Whale watching in New Zealand is predominantly centred around the areas of Kaikōura, Tauranga and the Hauraki Gulf. Kaikōura is a major destination for whale watching tourism in New Zealand, in particular for observing sperm whales which are currently the most abundant of the large whales seen in New Zealand waters. The Hauraki Gulf Marine Park (adjacent to Auckland city) is also a significant whale watching area with a resident population of Bryde's whales commonly viewed alongside other cetaceans including common dolphins, bottlenose dolphins and orca. Whale watching is also offered in other locations, often as eco-tours and in conjunction with dolphin watching. Land-based whale watching is undertaken for scientific purposes from cliffs above Tory Channel, the site of New Zealand's last whaling station that closed in 1964.

==Background==
Many places that were formerly whaling stations went into recession after the collapse of the whaling industry; New Zealand stopped whaling in 1964. Whaling did not stop due to environmental or ethical concerns but because the declining number of whales made the industry uneconomic. Whilst New Zealand protected right whales in 1935, it was not until 1978 that all marine mammals were protected by law. The Department of Conservation issues permits for marine mammal tourism operations.

==Kaikōura==

The Kaikōura Canyon is a geologically active submarine canyon located southwest of the Kaikōura Peninsula. The canyon descends into deep water and merges into an ocean channel system that can be traced for hundreds of kilometres across the deep ocean floor. At the head of the canyon, the depth of water is around 30 m, but it drops rapidly to 600 m and continues down to around 2000 m deep where it meets the Hikurangi Channel. Studies of the Kaikōura Canyon have found that it is a highly productive ecosystem with 10 to 100 times the density of marine life found in other deep sea habitats. Sperm whales can be seen close to the coast, because the deep water of the Kaikōura Canyon is only 1 km off the shoreline to the south of the Kaikōura Peninsula.

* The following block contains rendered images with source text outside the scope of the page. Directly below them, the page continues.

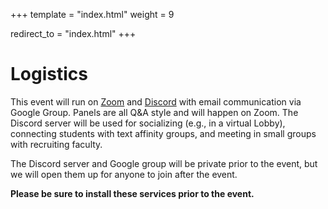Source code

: +++
template = "index.html"
weight = 9

redirect_to = "index.html"
+++
<a name="logistics"></a>
# Logistics


This event will run on [Zoom](https://zoom.us) and [Discord](https://discord.com) with email communication via Google Group. Panels are all Q&A style and will happen on Zoom. The Discord server will be used for socializing (e.g., in a virtual Lobby), connecting students with text affinity groups, and meeting in small groups with recruiting faculty. 

The Discord server and Google group will be private prior to the event, but we will open them up for anyone to join after the event. 

__Please be sure to install these services prior to the event.__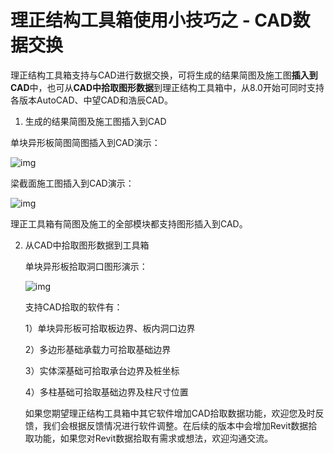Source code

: # 理正结构工具箱使用小技巧之 - CAD数据交换



   理正结构工具箱支持与CAD进行数据交换，可将生成的结果简图及施工图**插入到CAD**中，也可从**CAD中拾取图形数据**到理正结构工具箱中，从8.0开始可同时支持各版本AutoCAD、中望CAD和浩辰CAD。



1.  生成的结果简图及施工图插入到CAD

   单块异形板简图简图插入到CAD演示：

   ![img](https://mmbiz.qpic.cn/mmbiz_gif/N8B4oIkialfwd0bbicDwCvOcvxicVIMo6cFpYkF0pQg6YEB7PQ9UiadSRfESiaibkGHibdgT4lFE3H6N4kDBV62XNIcGw/640?wx_fmt=gif)

   

   梁截面施工图插入到CAD演示：

   ![img](https://mmbiz.qpic.cn/mmbiz_gif/N8B4oIkialfwd0bbicDwCvOcvxicVIMo6cFyjxqzBo7qjYcdIXgpBcIiaSZT0jkC5PcAFoxHaU73iaaFrKv0yOZuHXA/640?wx_fmt=gif)

   

   理正工具箱有简图及施工的全部模块都支持图形插入到CAD。

   

2. 从CAD中拾取图形数据到工具箱

   单块异形板拾取洞口图形演示：

   ![img](https://mmbiz.qpic.cn/mmbiz_gif/N8B4oIkialfwd0bbicDwCvOcvxicVIMo6cFCJyqMOB15z1GUY0SyStrVAJJuFr8ehUTLiaoml5SRs9w6VVb1SibFHeA/640?wx_fmt=gif)

   

   支持CAD拾取的软件有：

   1）单块异形板可拾取板边界、板内洞口边界

   2）多边形基础承载力可拾取基础边界

   3）实体深基础可拾取承台边界及桩坐标

   4）多柱基础可拾取基础边界及柱尺寸位置

   

   如果您期望理正结构工具箱中其它软件增加CAD拾取数据功能，欢迎您及时反馈，我们会根据反馈情况进行软件调整。在后续的版本中会增加Revit数据拾取功能，如果您对Revit数据拾取有需求或想法，欢迎沟通交流。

The sperm whales seen off the Kaikōura coast are almost entirely sub-adult or adult males. They typically spend around 25% of their time resting on the surface, with the remaining 75% of time spent in deep foraging dives. Male sperm whales are sighted year-round at Kaikōura but individual animals are not truly resident. The Kaikōura region represents only a small portion of the total range of the animals that are seen. A study reported in 2021 examined the records of observations of sperm whales off Kaikōura using photo-identification data collected over 27 years. The analysis showed that although the numbers of sperm whales observed in winter has been relatively constant over the period, there has been a steady decline in the abundance during summer periods.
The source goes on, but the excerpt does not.